__Exercise instructions__
Find each line in the records below that contains the word "automatically", and copy it out.

__Collection entries__
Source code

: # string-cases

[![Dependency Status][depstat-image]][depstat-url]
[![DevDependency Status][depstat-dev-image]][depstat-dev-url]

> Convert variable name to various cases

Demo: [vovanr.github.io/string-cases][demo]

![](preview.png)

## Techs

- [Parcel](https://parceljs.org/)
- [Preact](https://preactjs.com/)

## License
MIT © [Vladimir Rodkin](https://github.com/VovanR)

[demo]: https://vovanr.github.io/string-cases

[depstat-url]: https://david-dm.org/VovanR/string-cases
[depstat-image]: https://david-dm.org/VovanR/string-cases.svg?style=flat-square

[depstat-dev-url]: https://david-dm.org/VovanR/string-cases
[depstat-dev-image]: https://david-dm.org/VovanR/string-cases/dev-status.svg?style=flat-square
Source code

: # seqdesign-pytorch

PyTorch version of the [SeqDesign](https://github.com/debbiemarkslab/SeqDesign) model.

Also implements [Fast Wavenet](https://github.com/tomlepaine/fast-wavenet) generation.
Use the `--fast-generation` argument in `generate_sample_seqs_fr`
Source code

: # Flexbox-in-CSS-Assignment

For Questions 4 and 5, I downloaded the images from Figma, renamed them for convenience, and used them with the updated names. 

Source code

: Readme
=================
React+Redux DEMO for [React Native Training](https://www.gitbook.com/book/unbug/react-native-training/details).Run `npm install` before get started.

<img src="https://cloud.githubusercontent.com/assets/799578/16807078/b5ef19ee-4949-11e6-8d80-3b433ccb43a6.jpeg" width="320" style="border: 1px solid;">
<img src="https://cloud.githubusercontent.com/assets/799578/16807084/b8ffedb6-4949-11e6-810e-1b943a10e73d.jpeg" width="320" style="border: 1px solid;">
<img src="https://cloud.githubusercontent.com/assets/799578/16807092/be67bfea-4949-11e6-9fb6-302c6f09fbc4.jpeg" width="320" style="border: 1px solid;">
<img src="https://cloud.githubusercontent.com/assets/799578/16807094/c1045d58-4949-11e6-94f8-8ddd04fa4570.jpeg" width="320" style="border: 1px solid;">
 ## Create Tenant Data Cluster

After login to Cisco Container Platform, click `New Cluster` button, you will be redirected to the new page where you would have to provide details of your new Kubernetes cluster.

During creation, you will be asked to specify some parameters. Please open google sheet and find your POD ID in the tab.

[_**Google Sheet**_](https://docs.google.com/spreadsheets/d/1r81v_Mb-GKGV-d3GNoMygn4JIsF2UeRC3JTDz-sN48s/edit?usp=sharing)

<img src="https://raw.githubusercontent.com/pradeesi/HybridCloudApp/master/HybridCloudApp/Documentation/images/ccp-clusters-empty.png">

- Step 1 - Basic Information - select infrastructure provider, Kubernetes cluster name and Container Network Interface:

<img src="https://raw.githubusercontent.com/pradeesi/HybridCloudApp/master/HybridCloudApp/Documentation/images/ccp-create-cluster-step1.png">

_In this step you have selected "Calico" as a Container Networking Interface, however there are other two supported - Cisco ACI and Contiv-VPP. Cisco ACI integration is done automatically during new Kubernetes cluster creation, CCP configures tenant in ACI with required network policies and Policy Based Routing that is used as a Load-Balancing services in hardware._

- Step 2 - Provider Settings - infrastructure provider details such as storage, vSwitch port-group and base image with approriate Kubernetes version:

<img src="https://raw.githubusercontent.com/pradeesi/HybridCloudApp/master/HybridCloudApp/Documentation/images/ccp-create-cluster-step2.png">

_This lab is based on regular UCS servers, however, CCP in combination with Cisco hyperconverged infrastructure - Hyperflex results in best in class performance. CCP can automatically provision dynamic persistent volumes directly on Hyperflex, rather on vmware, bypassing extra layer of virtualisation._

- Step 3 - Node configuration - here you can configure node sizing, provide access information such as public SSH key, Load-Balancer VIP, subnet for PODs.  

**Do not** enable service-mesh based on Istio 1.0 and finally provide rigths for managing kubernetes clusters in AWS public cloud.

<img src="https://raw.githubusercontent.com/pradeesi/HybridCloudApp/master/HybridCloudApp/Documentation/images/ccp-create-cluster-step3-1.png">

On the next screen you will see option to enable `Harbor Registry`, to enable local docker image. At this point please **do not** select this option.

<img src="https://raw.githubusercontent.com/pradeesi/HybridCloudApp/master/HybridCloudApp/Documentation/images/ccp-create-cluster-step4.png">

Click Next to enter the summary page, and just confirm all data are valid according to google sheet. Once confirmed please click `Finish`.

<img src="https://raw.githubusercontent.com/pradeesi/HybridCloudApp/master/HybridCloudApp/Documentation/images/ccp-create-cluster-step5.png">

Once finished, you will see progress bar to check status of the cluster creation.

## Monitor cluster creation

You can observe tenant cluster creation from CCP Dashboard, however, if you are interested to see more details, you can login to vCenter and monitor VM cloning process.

__Finished exercise__
_In this step you have selected "Calico" as a Container Networking Interface, however there are other two supported - Cisco ACI and Contiv-VPP. Cisco ACI integration is done automatically during new Kubernetes cluster creation, CCP configures tenant in ACI with required network policies and Policy Based Routing that is used as a Load-Balancing services in hardware._
_This lab is based on regular UCS servers, however, CCP in combination with Cisco hyperconverged infrastructure - Hyperflex results in best in class performance. CCP can automatically provision dynamic persistent volumes directly on Hyperflex, rather on vmware, bypassing extra layer of virtualisation._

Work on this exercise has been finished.